Costa Rica? Yo, was it easy to keep working, Rick?

"Well, pretty much. I just keep my thoughts focused on where I'm gonna go next and all the money I'm going to make and save. I've got goals and priorities: Sometimes I have to sacrifice surf and snow," he said.

Karren said that in Hawaii, it would rain for two weeks straight. Wouldn't stop, except for short periods. Ironically, it would get glassy. Sometimes. A good time to be in Costa Rica is spring, because the weather is still dry. Only problem is there are so many mountains and hills, and it takes a long time to get to a surf spot.

Karren said he surfs Witch's Rock and likes to set up a base at a hotel near Tamarindo Bay.

"I have been on trips where I've been skunked," Karren said, "with literally nothing to do. But in Costa Rica it's fun because there's so much to do, like exploring. There's jungle there, and they have monkeys; you can fish or just daydream."

Both Fig and Karren talked about the hunger for a nice 8-foot swell. Karren prefers high-performance long boards when he surfs competitive areas such as Huntington Beach Pier. He owns about half a dozen boards, ranging in size from 7-foot-7 to 10-6. But he's also a patient guy, one willing to wait for weeks until a good swell hits.

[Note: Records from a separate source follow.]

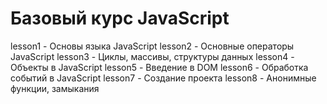 # Базовый курс JavaScript

lesson1 - Основы языка JavaScript
lesson2 - Основные операторы JavaScript
lesson3 - Циклы, массивы, структуры данных
lesson4 - Объекты в JavaScript
lesson5 - Введение в DOM
lesson6 - Обработка событий в JavaScript
lesson7 - Создание проекта
lesson8 - Анонимные функции, замыкания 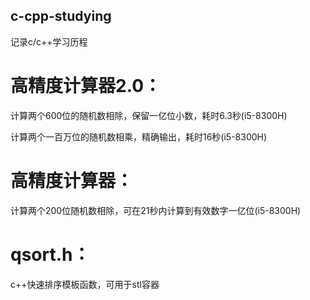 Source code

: ## c-cpp-studying
记录c/c++学习历程

# 高精度计算器2.0：

计算两个600位的随机数相除，保留一亿位小数，耗时6.3秒(i5-8300H)

计算两个一百万位的随机数相乘，精确输出，耗时16秒(i5-8300H)

# 高精度计算器：

计算两个200位随机数相除，可在21秒内计算到有效数字一亿位(i5-8300H)

# qsort.h：

c++快速排序模板函数，可用于stl容器
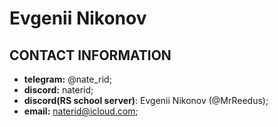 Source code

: # Evgenii Nikonov
## CONTACT INFORMATION
* **telegram:** @nate_rid;
* **discord:** naterid;
* **discord(RS school server)**: Evgenii Nikonov (@MrReedus);
* **email:** naterid@icloud.com; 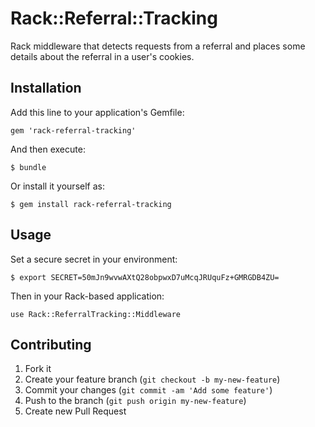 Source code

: # Rack::Referral::Tracking

Rack middleware that detects requests from a referral and places some details
about the referral in a user's cookies.

## Installation

Add this line to your application's Gemfile:

    gem 'rack-referral-tracking'

And then execute:

    $ bundle

Or install it yourself as:

    $ gem install rack-referral-tracking

## Usage

Set a secure secret in your environment:

    $ export SECRET=50mJn9wvwAXtQ28obpwxD7uMcqJRUquFz+GMRGDB4ZU=

Then in your Rack-based application:

    use Rack::ReferralTracking::Middleware

## Contributing

1. Fork it
2. Create your feature branch (`git checkout -b my-new-feature`)
3. Commit your changes (`git commit -am 'Add some feature'`)
4. Push to the branch (`git push origin my-new-feature`)
5. Create new Pull Request

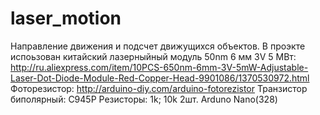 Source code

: # laser_motion
Направление движения и подсчет движущихся объектов.
В проэкте испоьзован китайский лазерныйный модуль 50nm 6 мм 3V 5 МВт: http://ru.aliexpress.com/item/10PCS-650nm-6mm-3V-5mW-Adjustable-Laser-Dot-Diode-Module-Red-Copper-Head-9901086/1370530972.html
Фоторезистор: http://arduino-diy.com/arduino-fotorezistor
Транзистор  биполярный: C945P
Резисторы: 1k; 10k 2шт.
Arduno Nano(328)

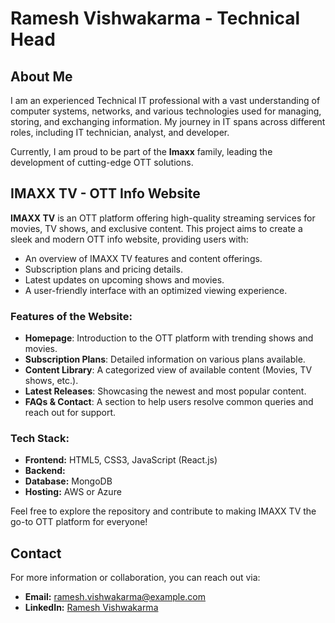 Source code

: # Ramesh Vishwakarma - Technical Head

## About Me
I am an experienced Technical IT professional with a vast understanding of computer systems, networks, and various technologies used for managing, storing, and exchanging information. My journey in IT spans across different roles, including IT technician, analyst, and developer.

Currently, I am proud to be part of the **Imaxx** family, leading the development of cutting-edge OTT solutions.

## IMAXX TV - OTT Info Website

**IMAXX TV** is an OTT platform offering high-quality streaming services for movies, TV shows, and exclusive content. This project aims to create a sleek and modern OTT info website, providing users with:

- An overview of IMAXX TV features and content offerings.
- Subscription plans and pricing details.
- Latest updates on upcoming shows and movies.
- A user-friendly interface with an optimized viewing experience.

### Features of the Website:
- **Homepage**: Introduction to the OTT platform with trending shows and movies.
- **Subscription Plans**: Detailed information on various plans available.
- **Content Library**: A categorized view of available content (Movies, TV shows, etc.).
- **Latest Releases**: Showcasing the newest and most popular content.
- **FAQs & Contact**: A section to help users resolve common queries and reach out for support.

### Tech Stack:
- **Frontend:** HTML5, CSS3, JavaScript (React.js)
- **Backend:** 
- **Database:** MongoDB
- **Hosting:** AWS or Azure

Feel free to explore the repository and contribute to making IMAXX TV the go-to OTT platform for everyone!

## Contact
For more information or collaboration, you can reach out via:
- **Email:** ramesh.vishwakarma@example.com
- **LinkedIn:** [Ramesh Vishwakarma]([https://linkedin.com/in/rameshvishwakarma](https://in.linkedin.com/in/ramesh-vishwakarma-957355234))
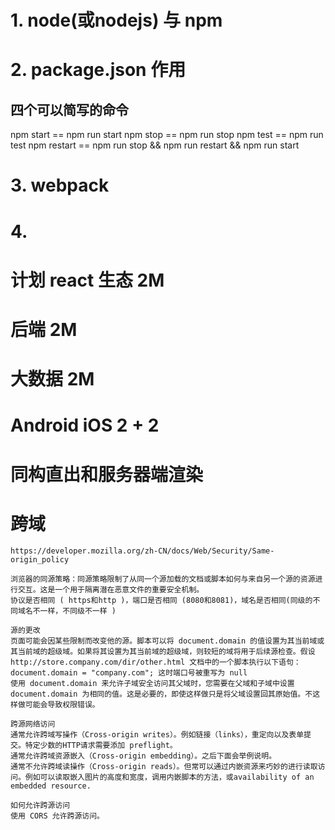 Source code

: 
# 1. node(或nodejs) 与 npm

# 2. package.json 作用

## 四个可以简写的命令

npm start == npm run start
npm stop == npm run stop
npm test == npm run test
npm restart == npm run stop && npm run restart && npm run start

# 3. webpack

# 4. 


# 计划 react 生态 2M

# 后端 2M

# 大数据 2M

# Android iOS 2 + 2 

# 同构直出和服务器端渲染

# 跨域

	https://developer.mozilla.org/zh-CN/docs/Web/Security/Same-origin_policy

	浏览器的同源策略：同源策略限制了从同一个源加载的文档或脚本如何与来自另一个源的资源进行交互。这是一个用于隔离潜在恶意文件的重要安全机制。
	协议是否相同 ( https和http )，端口是否相同 (8080和8081)，域名是否相同(同级的不同域名不一样，不同级不一样 )
	
	源的更改
	页面可能会因某些限制而改变他的源。脚本可以将 document.domain 的值设置为其当前域或其当前域的超级域。如果将其设置为其当前域的超级域，则较短的域将用于后续源检查。假设 http://store.company.com/dir/other.html 文档中的一个脚本执行以下语句：
	document.domain = "company.com"; 这时端口号被重写为 null
	使用 document.domain 来允许子域安全访问其父域时，您需要在父域和子域中设置 document.domain 为相同的值。这是必要的，即使这样做只是将父域设置回其原始值。不这样做可能会导致权限错误。
	
	跨源网络访问
	通常允许跨域写操作（Cross-origin writes）。例如链接（links），重定向以及表单提交。特定少数的HTTP请求需要添加 preflight。
	通常允许跨域资源嵌入（Cross-origin embedding）。之后下面会举例说明。
	通常不允许跨域读操作（Cross-origin reads）。但常可以通过内嵌资源来巧妙的进行读取访问。例如可以读取嵌入图片的高度和宽度，调用内嵌脚本的方法，或availability of an embedded resource.

	如何允许跨源访问
	使用 CORS 允许跨源访问。

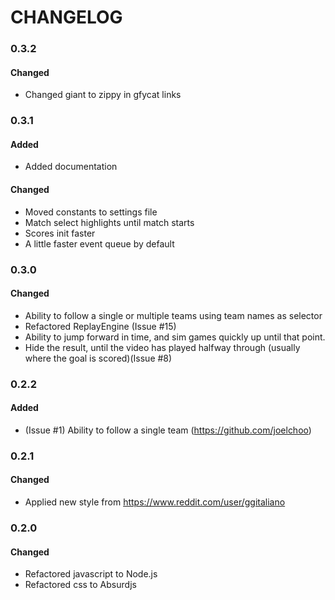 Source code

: <!---
     Group changes to describe their impact on the project, as follows:
        *Added* for new features.
        *Changed* for changes in existing functionality.
        *Deprecated* for once-stable features removed in upcoming releases.
        *Removed* for deprecated features removed in this release.
        *Fixed* for any bug fixes.
        *Security* to invite users to upgrade in case of vulnerabilities.
        {
                    "version" : "0.1.0",
                    "date": "2015-07-28",
                    "entries" : {
                        'added' : ["Initial game structure refactored from single level prototype."],
                        'changed' : [],
                        'deprecated' : [],
                        'removed' : [],
                        'fixed' : [],
                        'security' : []
                    }
                }
                }
-->
     
CHANGELOG
=========
### 0.3.2 ###

#### Changed ####
- Changed giant to zippy in gfycat links

### 0.3.1 ###

#### Added ####
- Added documentation

#### Changed ####
- Moved constants to settings file
- Match select highlights until match starts
- Scores init faster
- A little faster event queue by default

### 0.3.0 ###

#### Changed ####
- Ability to follow a single or multiple teams using team names as selector
- Refactored ReplayEngine (Issue #15)
- Ability to jump forward in time, and sim games quickly up until that point.
- Hide the result, until the video has played halfway through (usually where the goal is scored)(Issue #8)


### 0.2.2 ###

#### Added ####
- (Issue #1) Ability to follow a single team (https://github.com/joelchoo)

### 0.2.1 ###

#### Changed ####
- Applied new style from https://www.reddit.com/user/ggitaliano

### 0.2.0 ###

#### Changed ####
- Refactored javascript to Node.js
- Refactored css to Absurdjs







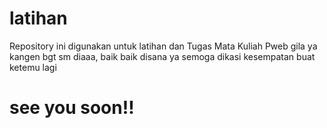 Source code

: # latihan
Repository ini digunakan untuk latihan dan Tugas Mata Kuliah Pweb
gila ya kangen bgt sm diaaa, baik baik disana ya semoga dikasi kesempatan buat ketemu lagi
# see you soon!!
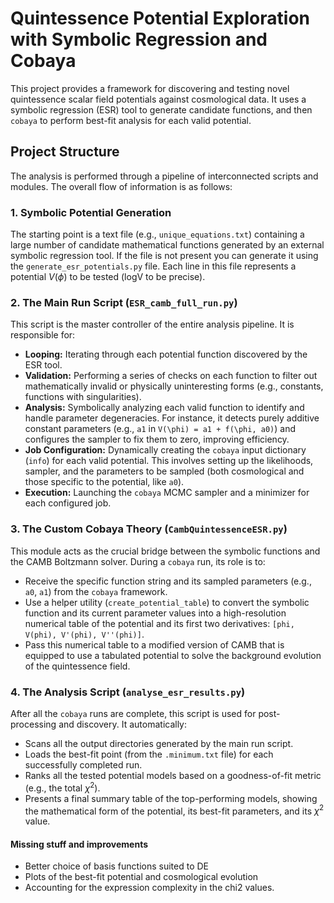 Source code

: # Quintessence Potential Exploration with Symbolic Regression and Cobaya

This project provides a framework for discovering and testing novel quintessence scalar field potentials against cosmological data. It uses a symbolic regression (ESR) tool to generate candidate functions, and then `cobaya` to perform best-fit analysis for each valid potential.

## Project Structure

The analysis is performed through a pipeline of interconnected scripts and modules. The overall flow of information is as follows:

### 1. Symbolic Potential Generation

The starting point is a text file (e.g., `unique_equations.txt`) containing a large number of candidate mathematical functions generated by an external symbolic regression tool. If the file is not present you can generate it using the `generate_esr_potentials.py` file. Each line in this file represents a potential $V(\phi)$ to be tested (logV to be precise).

### 2. The Main Run Script (`ESR_camb_full_run.py`)

This script is the master controller of the entire analysis pipeline. It is responsible for:
-   **Looping:** Iterating through each potential function discovered by the ESR tool.
-   **Validation:** Performing a series of checks on each function to filter out mathematically invalid or physically uninteresting forms (e.g., constants, functions with singularities).
-   **Analysis:** Symbolically analyzing each valid function to identify and handle parameter degeneracies. For instance, it detects purely additive constant parameters (e.g., `a1` in `V(\phi) = a1 + f(\phi, a0)`) and configures the sampler to fix them to zero, improving efficiency.
-   **Job Configuration:** Dynamically creating the `cobaya` input dictionary (`info`) for each valid potential. This involves setting up the likelihoods, sampler, and the parameters to be sampled (both cosmological and those specific to the potential, like `a0`).
-   **Execution:** Launching the `cobaya` MCMC sampler and a minimizer for each configured job.

### 3. The Custom Cobaya Theory (`CambQuintessenceESR.py`)

This module acts as the crucial bridge between the symbolic functions and the CAMB Boltzmann solver. During a `cobaya` run, its role is to:
-   Receive the specific function string and its sampled parameters (e.g., `a0`, `a1`) from the `cobaya` framework.
-   Use a helper utility (`create_potential_table`) to convert the symbolic function and its current parameter values into a high-resolution numerical table of the potential and its first two derivatives: `[phi, V(phi), V'(phi), V''(phi)]`.
-   Pass this numerical table to a modified version of CAMB that is equipped to use a tabulated potential to solve the background evolution of the quintessence field.

### 4. The Analysis Script (`analyse_esr_results.py`)

After all the `cobaya` runs are complete, this script is used for post-processing and discovery. It automatically:
-   Scans all the output directories generated by the main run script.
-   Loads the best-fit point (from the `.minimum.txt` file) for each successfully completed run.
-   Ranks all the tested potential models based on a goodness-of-fit metric (e.g., the total $\chi^2$).
-   Presents a final summary table of the top-performing models, showing the mathematical form of the potential, its best-fit parameters, and its $\chi^2$ value.

#### Missing stuff and improvements

- Better choice of basis functions suited to DE
- Plots of the best-fit potential and cosmological evolution
- Accounting for the expression complexity in the chi2 values.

Listening to both of these industry insiders is like sitting in on a meeting of the Great Vultures Society. Here, take a hit:

"I think Fig and I both like big swells. If it's a 8-foot day, I hope that means a lot of people crashing their boards, breaking em' up, so they hafta go to the shops and buy all new boards," said Karren, who could always use the business.

Yeah, that's what we need, a nice BIG BOARD-SNAPPIN' SWELL!

"That's exactly what we need," said Rick.

These guys have no shame. But listenin' to em' sure beats the Grumps.

Contests: Bill Medina, competition director for the Doheny Longboard Surfing Assn., said plans are under way to co-sponsor a second annual Pro-Am long-board contest for Salt Creek. This year's event will be part of Dana Point's weeklong whale festival Feb. 20-28.

The amateur event is by invitation only, but it's a spectator happening. Medina said the association has spent a year reaching out to long-boarders with environmental consciences. Its network has grown large enough to field teams from different groups in the state that plan to have teams of 12 men, three women and three juniors. The proceeds from entry fees and a raffle will go to the San Clemente-based Surfrider Foundation. Pro entries are being handled by the Professional Longboarding Assn. For information, call Henry Ford at (714) 492-1085.

Rockin' Fig is Rick Fignetti, a Huntington Beach surfer/shop owner. Times staff writer David Reyes has reported on U.S. surf teams that competed in Bali and Brazil.